> Stored data entries

::::::::::

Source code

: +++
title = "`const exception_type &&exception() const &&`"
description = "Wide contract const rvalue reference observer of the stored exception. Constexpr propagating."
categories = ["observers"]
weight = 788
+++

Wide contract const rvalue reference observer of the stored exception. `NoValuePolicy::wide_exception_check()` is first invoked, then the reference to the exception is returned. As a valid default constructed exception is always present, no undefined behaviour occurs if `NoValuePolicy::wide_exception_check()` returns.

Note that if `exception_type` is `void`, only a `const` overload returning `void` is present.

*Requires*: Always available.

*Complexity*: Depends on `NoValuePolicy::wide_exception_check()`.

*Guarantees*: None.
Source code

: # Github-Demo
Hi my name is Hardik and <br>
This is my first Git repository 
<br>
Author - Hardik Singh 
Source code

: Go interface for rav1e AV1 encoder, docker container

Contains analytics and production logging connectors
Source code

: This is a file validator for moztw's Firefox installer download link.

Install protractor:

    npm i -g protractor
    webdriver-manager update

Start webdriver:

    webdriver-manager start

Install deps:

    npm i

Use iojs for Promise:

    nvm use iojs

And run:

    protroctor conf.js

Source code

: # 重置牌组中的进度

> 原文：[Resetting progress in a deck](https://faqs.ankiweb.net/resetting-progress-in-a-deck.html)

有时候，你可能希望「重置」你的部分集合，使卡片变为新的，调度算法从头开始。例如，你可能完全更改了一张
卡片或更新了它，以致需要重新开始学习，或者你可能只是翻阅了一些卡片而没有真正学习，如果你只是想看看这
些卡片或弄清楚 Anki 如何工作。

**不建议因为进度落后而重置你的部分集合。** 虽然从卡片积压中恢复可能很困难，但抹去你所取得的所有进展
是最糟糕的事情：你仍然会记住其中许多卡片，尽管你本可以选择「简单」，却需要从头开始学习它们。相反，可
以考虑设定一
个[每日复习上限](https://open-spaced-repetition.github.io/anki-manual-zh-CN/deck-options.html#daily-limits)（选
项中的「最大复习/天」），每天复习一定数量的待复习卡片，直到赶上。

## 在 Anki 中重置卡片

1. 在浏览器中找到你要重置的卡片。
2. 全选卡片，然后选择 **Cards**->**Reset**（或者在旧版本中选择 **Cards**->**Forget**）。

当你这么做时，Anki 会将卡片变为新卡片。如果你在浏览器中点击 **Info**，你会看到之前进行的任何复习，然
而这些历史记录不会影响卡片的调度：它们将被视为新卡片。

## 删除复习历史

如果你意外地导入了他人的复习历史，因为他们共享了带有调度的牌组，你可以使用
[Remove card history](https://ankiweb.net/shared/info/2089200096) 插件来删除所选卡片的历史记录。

::::::::::

> WORK REQUIRED
Word for word, repeat the line holding "1. 在浏览器中找到你要重置的卡片。" and all lines after it through the end of the entries above.

> EXERCISE ANSWER
1. 在浏览器中找到你要重置的卡片。
2. 全选卡片，然后选择 **Cards**->**Reset**（或者在旧版本中选择 **Cards**->**Forget**）。

当你这么做时，Anki 会将卡片变为新卡片。如果你在浏览器中点击 **Info**，你会看到之前进行的任何复习，然
而这些历史记录不会影响卡片的调度：它们将被视为新卡片。

## 删除复习历史

如果你意外地导入了他人的复习历史，因为他们共享了带有调度的牌组，你可以使用
[Remove card history](https://ankiweb.net/shared/info/2089200096) 插件来删除所选卡片的历史记录。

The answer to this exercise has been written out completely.